**Data provided**.
------------------------------
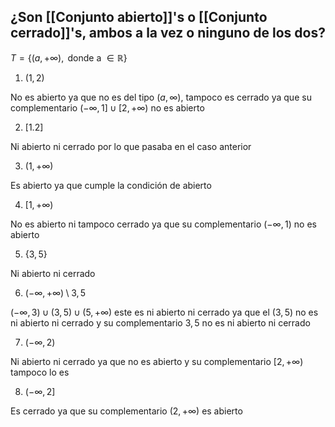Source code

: 
## ¿Son [[Conjunto abierto]]'s o [[Conjunto cerrado]]'s, ambos a la vez o ninguno de los dos?

$T = \{(a,+\infty), \text{ donde a } \in \mathbb{R} \}$ 

1. $(1,2)$

No es abierto ya que no es del tipo $(a, \infty)$, tampoco es cerrado ya que su complementario $(-\infty,1]\cup[2,+\infty)$ no es abierto

2. $[1.2]$

Ni abierto ni cerrado por lo que pasaba en el caso anterior

3. $(1,+\infty)$

Es abierto ya que cumple la condición de abierto

4. $[1,+\infty)$

No es abierto ni tampoco cerrado ya que su complementario $(-\infty,1)$ no es abierto

5. $\{3,5\}$

Ni abierto ni cerrado

6. $(-\infty,+\infty) \setminus {3,5}$

$(-\infty,3)\cup(3,5)\cup(5,+\infty)$ este es ni abierto ni cerrado ya que el $(3,5)$ no es ni abierto ni cerrado y su complementario ${3,5}$ no es ni abierto ni cerrado

7. $(-\infty,2)$

Ni abierto ni cerrado ya que no es abierto y su complementario $[2,+\infty)$ tampoco lo es

8. $(-\infty,2]$

Es cerrado ya que su complementario $(2,+\infty)$ es abierto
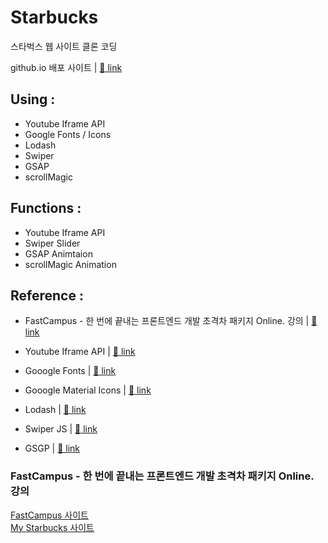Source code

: # Starbucks

스타벅스 웹 사이트 클론 코딩

github.io 배포 사이트 |
<a href="https://hdy86.github.io/starbucks" title="Starbucks" target="_blank">🔗 link</a>

## Using :

- Youtube Iframe API
- Google Fonts / Icons
- Lodash
- Swiper
- GSAP
- scrollMagic

## Functions :

- Youtube Iframe API
- Swiper Slider
- GSAP Animtaion
- scrollMagic Animation

## Reference :

- FastCampus - 한 번에 끝내는 프론트엔드 개발 초격차 패키지 Online. 강의 |
  <a href="https://fastcampus.co.kr/dev_online_frontend" title="FastCampus" target="_blank">🔗 link</a>

- Youtube Iframe API |
  <a href="https://developers.google.com/youtube/iframe_api_reference?hl=ko" title="Youtube Iframe" target="_blank">🔗 link</a>

- Gooogle Fonts |
  <a href="https://fonts.google.com/" title="Google Fonts" target="_blank">🔗 link</a>

- Gooogle Material Icons |
  <a href="https://material.io/resources/icons/" title="Google Material Icons" target="_blank">🔗 link</a>

- Lodash |
  <a href="https://lodash.com/" title="Lodash" target="_blank">🔗 link</a>

- Swiper JS |
  <a href="https://swiperjs.com/" title="GSGP" target="_blank">🔗 link</a>

- GSGP |
  <a href="https://greensock.com/docs/v2/" title="GSGP" target="_blank">🔗 link</a>

### FastCampus - 한 번에 끝내는 프론트엔드 개발 초격차 패키지 Online. 강의

<a href="https://fastcampus.co.kr/dev_online_frontend" title="FastCampus" target="_blank">FastCampus 사이트</a>
<br/>
<a href="https://hdy86.github.io/starbucks" title="My Starbucks" target="_blank">My Starbucks 사이트</a>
------------------------------
From start to finish, output the listing exactly, but omit its pictures.

Source code

: 
## ¿Son [[Conjunto abierto]]'s o [[Conjunto cerrado]]'s, ambos a la vez o ninguno de los dos?

$T = \{(a,+\infty), \text{ donde a } \in \mathbb{R} \}$ 

1. $(1,2)$

No es abierto ya que no es del tipo $(a, \infty)$, tampoco es cerrado ya que su complementario $(-\infty,1]\cup[2,+\infty)$ no es abierto

2. $[1.2]$

Ni abierto ni cerrado por lo que pasaba en el caso anterior

3. $(1,+\infty)$

Es abierto ya que cumple la condición de abierto

4. $[1,+\infty)$

No es abierto ni tampoco cerrado ya que su complementario $(-\infty,1)$ no es abierto

5. $\{3,5\}$

Ni abierto ni cerrado

6. $(-\infty,+\infty) \setminus {3,5}$

$(-\infty,3)\cup(3,5)\cup(5,+\infty)$ este es ni abierto ni cerrado ya que el $(3,5)$ no es ni abierto ni cerrado y su complementario ${3,5}$ no es ni abierto ni cerrado

7. $(-\infty,2)$

Ni abierto ni cerrado ya que no es abierto y su complementario $[2,+\infty)$ tampoco lo es

8. $(-\infty,2]$

Es cerrado ya que su complementario $(2,+\infty)$ es abierto
Source code

: # Starbucks

스타벅스 웹 사이트 클론 코딩

github.io 배포 사이트 |
<a href="https://hdy86.github.io/starbucks" title="Starbucks" target="_blank">🔗 link</a>

## Using :

- Youtube Iframe API
- Google Fonts / Icons
- Lodash
- Swiper
- GSAP
- scrollMagic

## Functions :

- Youtube Iframe API
- Swiper Slider
- GSAP Animtaion
- scrollMagic Animation

## Reference :

- FastCampus - 한 번에 끝내는 프론트엔드 개발 초격차 패키지 Online. 강의 |
  <a href="https://fastcampus.co.kr/dev_online_frontend" title="FastCampus" target="_blank">🔗 link</a>

- Youtube Iframe API |
  <a href="https://developers.google.com/youtube/iframe_api_reference?hl=ko" title="Youtube Iframe" target="_blank">🔗 link</a>

- Gooogle Fonts |
  <a href="https://fonts.google.com/" title="Google Fonts" target="_blank">🔗 link</a>

- Gooogle Material Icons |
  <a href="https://material.io/resources/icons/" title="Google Material Icons" target="_blank">🔗 link</a>

- Lodash |
  <a href="https://lodash.com/" title="Lodash" target="_blank">🔗 link</a>

- Swiper JS |
  <a href="https://swiperjs.com/" title="GSGP" target="_blank">🔗 link</a>

- GSGP |
  <a href="https://greensock.com/docs/v2/" title="GSGP" target="_blank">🔗 link</a>

### FastCampus - 한 번에 끝내는 프론트엔드 개발 초격차 패키지 Online. 강의

<a href="https://fastcampus.co.kr/dev_online_frontend" title="FastCampus" target="_blank">FastCampus 사이트</a>
<br/>
<a href="https://hdy86.github.io/starbucks" title="My Starbucks" target="_blank">My Starbucks 사이트</a>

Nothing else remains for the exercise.